The market experienced some strong price increases that are typical for February-April. SCC's median Sold price increased from $664,000 in January to $750,000 by April. $760,000 in August. Prices are likely to continue to remain strong but flat until the DUI increases significantly. October's median came in at $741,000 and we currently believe that November's median Sold price will come in basically unchanged at about $740K. The increase in median Sold price this week to $752,000 is the mild increase we were expecting as some of the anticipated 2006 appreciation is pulled forward into 2005. However, we suspect that with the continued sluggishness of the market that this recent bump is likely to disappear in the next couple of weeks. If DUI increases, future price increases become less significant and less likely.

Using a 5-year average (graph) as a norm, allows us to better understand the behavior of the real estate market while viewing just one graph. Inventory had been following normal patterns, but started to increase in July and August inventory increased from 68% to 78% of the 5-year norm. During September inventory increased to 86% of normal. October saw inventory increase to 103% of normal. This weeks increase is to 109%.

There have been five significant drops in initiated sales volume using the 5-year norm:
    1) the month of June 2004, 153% to 131%;
    2) mid-November through mid-December 2004, 130% to 110%;
    3) the second half of January 2005, 119% to 92%; and
    4) July 2005, 125% to 117%.
    5) starting on October 5, 2005 and ...
continuing

The fluctuations in DUI compared to the 5-year average have been replaced with an increasing DUI. This indicates a slowing market. DUI reached 68% of normal on September 21, 2005 and has since decreased to 63% of normal on October 4, 2005 before increasing to 73% of normal on October 20, 2005. DUI has now increased to 98%. DUI of less than 100% means a stronger/hotter than normal market conditions. Significant price decreases should not happen until DUI is approaching 90 and a DUI of greater than 100%. We think this is unlikely to happen any time soon although it seems SCC is on a track for this to happen at some point in the future. We expected a 2-4% price correction going into late Summer or early Fall. We did experience a 3.5% dip in the September data. We expect November and December to be essentially unchanged. This means +/- $10K.

Viewing the raw sales volume data is eye opening. Notice that the deep blue line shows the significant drops in number of transactions. It is the vertical separation between the two lines that shows the "extra" transactions in 2004 when compared to the 10-year average. Notice that volume of initiated sales dipped below the 10-year average reaching a low of only 98% in January 2005. This appears to have been caused by a 1-week delay in the low point in the volume of sales. This corresponds to a horizontal shift of 10-year average graph 1-week to the right. We have the sales volume data going back to July 1992 and this is the first time we have noticed a time shift. Sales volume is currently above the 10-year average at 105%. 

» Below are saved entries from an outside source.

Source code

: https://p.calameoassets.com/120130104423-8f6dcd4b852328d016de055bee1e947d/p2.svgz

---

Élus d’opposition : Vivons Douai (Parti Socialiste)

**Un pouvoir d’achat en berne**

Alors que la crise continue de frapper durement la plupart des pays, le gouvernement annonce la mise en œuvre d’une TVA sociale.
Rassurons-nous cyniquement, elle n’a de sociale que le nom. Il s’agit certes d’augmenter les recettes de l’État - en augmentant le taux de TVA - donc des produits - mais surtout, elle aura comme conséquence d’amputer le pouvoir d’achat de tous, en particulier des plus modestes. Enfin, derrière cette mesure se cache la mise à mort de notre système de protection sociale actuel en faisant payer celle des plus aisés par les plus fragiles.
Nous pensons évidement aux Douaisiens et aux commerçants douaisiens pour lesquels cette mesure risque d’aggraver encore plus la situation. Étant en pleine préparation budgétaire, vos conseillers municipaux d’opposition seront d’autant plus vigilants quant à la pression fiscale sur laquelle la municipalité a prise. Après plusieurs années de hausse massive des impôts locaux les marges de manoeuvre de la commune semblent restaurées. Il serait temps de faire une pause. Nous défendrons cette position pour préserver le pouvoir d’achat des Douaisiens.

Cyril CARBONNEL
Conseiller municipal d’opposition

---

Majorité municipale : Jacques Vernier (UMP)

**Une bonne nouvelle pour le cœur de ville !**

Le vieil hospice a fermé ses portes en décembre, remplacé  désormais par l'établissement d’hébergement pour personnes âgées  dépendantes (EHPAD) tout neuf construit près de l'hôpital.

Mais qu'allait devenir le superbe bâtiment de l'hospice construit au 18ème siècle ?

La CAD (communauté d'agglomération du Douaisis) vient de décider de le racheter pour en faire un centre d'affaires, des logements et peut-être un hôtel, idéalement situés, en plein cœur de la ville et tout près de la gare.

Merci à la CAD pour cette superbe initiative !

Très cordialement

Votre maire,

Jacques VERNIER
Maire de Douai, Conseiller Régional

2004 experienced the greatest percentage reduction in sales volume based on a percentage of the summer's peak volume. The end of 2004 experienced sales of only 44% of that summer's peak. Other years were 2003=55%, 2002=54%, 2001=95% (fueled by the post 9/11 feeding frenzy), 2000=47%, 1999=48%, 1998=62%, 1997=63%,1996=47%, 1995=61%, 1994=48%. Clearly something to monitor even though sales volume is currently at 105% of the 10-year average. It is still way to early to start calculating the 2005 dip.

Sales increased more rapidly than normal climbing from 98% of normal in January to 128% just prior to Memorial Day. Sales then declined at a faster than normal rate reaching 111% of the 10-year average on July 21, 2005. Sales have been increasing in August reaching 120% of the 10-year norm before dropping again to 105%. These percentages are not adjusted for growth. Like the increasing inventory, the fluctuation in the sales volume remains a concern. We believe that some of the robust sales in 2004 might be partially explained by issues with the MLS software.

Comparing 2005 to 2000 seemed logical as the real estate market conditions had been similar and the calendars were identical. 2004 was similar to 1999, then it is apparent that something very different started after the 2004 Presidential election. It turns out that 2005 started to repeat 1999. Check out the how all three components (inventory, sales & DUI) were all close to 100%. But then notice the increased inventory. It was the increase in inventory that was causing the increase in DUI. 2005 appreciation of median Sold price for completed sales has reached 21.1% (760/635) with indications that this is it. With a current DUI of 56.4 2005 has become cooler than 1999 with 24.3 DUI, 2000 that had 27.2 DUI, 2003 with 45.6 DUI and 2004 with 26.7 DUI. This drops 2005 to the fifth strongest year since we started gathering data in 1998. 2005 is beating 1998 at 67 DUI, 2001 at 88.4 DUI and 2002 at 99. Clearly, 2005 is closer to 1998. However, in 1998 inventory was dropping rapidly compared with today's inventory that although dropping, is dropping less than is normal. This is comparing the same dates. 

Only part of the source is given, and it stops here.